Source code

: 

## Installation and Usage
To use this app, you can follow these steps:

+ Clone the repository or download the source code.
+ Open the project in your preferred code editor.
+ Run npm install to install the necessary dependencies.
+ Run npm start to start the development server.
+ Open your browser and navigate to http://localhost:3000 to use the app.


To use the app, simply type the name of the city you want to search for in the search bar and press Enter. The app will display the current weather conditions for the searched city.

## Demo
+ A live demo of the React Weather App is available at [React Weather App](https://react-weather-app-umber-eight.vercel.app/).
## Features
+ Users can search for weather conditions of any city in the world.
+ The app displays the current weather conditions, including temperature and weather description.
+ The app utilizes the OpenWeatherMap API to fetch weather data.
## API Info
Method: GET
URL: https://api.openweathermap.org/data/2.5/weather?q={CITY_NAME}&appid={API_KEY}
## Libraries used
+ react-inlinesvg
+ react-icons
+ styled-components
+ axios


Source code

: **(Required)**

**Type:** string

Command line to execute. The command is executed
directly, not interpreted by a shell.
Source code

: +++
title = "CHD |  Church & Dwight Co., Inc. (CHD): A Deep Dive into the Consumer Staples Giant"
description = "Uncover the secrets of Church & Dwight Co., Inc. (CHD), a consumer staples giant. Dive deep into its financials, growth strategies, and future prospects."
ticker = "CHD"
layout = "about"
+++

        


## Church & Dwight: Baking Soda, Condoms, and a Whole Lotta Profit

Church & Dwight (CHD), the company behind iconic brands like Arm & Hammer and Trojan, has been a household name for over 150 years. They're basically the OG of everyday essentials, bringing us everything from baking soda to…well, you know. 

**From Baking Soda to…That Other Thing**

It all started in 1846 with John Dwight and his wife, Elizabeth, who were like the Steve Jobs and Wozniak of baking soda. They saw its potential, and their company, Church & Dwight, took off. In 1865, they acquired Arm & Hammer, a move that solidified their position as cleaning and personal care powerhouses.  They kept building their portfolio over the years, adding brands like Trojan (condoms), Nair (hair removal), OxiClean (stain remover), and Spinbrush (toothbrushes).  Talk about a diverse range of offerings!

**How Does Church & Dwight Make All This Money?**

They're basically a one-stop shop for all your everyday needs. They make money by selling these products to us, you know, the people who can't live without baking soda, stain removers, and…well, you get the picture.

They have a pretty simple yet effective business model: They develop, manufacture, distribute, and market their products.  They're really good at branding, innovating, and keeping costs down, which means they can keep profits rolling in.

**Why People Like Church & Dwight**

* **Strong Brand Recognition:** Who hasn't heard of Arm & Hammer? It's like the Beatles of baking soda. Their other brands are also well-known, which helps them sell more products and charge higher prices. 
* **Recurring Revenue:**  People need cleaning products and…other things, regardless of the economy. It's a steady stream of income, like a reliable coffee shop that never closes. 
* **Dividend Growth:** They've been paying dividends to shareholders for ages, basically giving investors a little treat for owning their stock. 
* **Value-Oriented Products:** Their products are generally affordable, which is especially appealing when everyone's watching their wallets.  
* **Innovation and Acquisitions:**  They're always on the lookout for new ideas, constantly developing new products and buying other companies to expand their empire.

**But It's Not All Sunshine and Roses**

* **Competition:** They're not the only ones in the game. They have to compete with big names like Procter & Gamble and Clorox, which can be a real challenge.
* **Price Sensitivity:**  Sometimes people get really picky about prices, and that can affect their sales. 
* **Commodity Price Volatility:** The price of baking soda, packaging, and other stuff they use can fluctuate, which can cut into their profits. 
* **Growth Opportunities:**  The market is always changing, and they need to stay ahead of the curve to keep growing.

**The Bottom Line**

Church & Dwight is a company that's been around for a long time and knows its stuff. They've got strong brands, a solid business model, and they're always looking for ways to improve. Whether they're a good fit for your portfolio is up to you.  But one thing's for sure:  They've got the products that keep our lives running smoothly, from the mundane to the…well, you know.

┄┄┄┄┄┄┄┄┄┄

Task details => Where a line of the data contains "cleaning", copy that line.

Task solution =>
It all started in 1846 with John Dwight and his wife, Elizabeth, who were like the Steve Jobs and Wozniak of baking soda. They saw its potential, and their company, Church & Dwight, took off. In 1865, they acquired Arm & Hammer, a move that solidified their position as cleaning and personal care powerhouses.  They kept building their portfolio over the years, adding brands like Trojan (condoms), Nair (hair removal), OxiClean (stain remover), and Spinbrush (toothbrushes).  Talk about a diverse range of offerings!
* **Recurring Revenue:**  People need cleaning products and…other things, regardless of the economy. It's a steady stream of income, like a reliable coffee shop that never closes. 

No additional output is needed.